EXERCISE INSTRUCTIONS: Show each line of the listing in which the word "Panel" occurs.

TASK DATA:
===============

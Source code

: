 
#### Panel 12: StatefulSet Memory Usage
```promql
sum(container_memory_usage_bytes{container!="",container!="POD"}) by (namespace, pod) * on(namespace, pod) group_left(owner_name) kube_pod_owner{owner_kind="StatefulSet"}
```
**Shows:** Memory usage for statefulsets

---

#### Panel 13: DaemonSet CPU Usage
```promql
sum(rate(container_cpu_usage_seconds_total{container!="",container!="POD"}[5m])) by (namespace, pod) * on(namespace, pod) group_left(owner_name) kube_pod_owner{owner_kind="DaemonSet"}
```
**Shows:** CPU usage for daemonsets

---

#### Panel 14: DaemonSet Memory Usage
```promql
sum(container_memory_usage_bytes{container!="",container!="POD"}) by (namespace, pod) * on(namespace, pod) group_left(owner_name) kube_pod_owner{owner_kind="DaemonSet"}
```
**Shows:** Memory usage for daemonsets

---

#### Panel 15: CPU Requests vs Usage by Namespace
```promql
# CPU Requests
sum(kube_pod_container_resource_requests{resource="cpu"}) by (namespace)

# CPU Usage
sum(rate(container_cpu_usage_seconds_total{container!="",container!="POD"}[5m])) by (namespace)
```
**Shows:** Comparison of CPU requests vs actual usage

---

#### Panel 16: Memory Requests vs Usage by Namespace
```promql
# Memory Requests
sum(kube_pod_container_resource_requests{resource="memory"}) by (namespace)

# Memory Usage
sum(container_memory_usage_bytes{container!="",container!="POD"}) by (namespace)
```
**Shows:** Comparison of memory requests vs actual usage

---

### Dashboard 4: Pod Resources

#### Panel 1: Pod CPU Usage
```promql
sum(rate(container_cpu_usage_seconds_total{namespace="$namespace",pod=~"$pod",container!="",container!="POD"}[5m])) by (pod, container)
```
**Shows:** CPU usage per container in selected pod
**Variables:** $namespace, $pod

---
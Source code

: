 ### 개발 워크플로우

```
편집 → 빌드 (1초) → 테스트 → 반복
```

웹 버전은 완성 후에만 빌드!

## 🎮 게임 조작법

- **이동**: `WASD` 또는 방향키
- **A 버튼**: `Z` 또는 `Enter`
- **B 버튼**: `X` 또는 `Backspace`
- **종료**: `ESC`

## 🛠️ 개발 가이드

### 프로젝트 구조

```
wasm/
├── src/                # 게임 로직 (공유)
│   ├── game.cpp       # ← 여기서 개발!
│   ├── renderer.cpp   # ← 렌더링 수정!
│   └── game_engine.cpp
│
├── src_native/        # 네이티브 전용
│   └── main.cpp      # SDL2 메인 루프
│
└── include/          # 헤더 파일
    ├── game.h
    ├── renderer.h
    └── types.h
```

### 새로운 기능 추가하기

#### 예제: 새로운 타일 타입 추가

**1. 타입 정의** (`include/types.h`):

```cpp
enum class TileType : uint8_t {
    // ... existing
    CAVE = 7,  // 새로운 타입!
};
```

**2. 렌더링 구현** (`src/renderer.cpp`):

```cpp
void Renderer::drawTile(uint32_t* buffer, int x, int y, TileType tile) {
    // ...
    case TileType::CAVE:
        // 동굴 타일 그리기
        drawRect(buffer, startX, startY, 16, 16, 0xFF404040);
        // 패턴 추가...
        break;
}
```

===============

EXERCISE OUTPUT:
#### Panel 12: StatefulSet Memory Usage
#### Panel 13: DaemonSet CPU Usage
#### Panel 14: DaemonSet Memory Usage
#### Panel 15: CPU Requests vs Usage by Namespace
#### Panel 16: Memory Requests vs Usage by Namespace
#### Panel 1: Pod CPU Usage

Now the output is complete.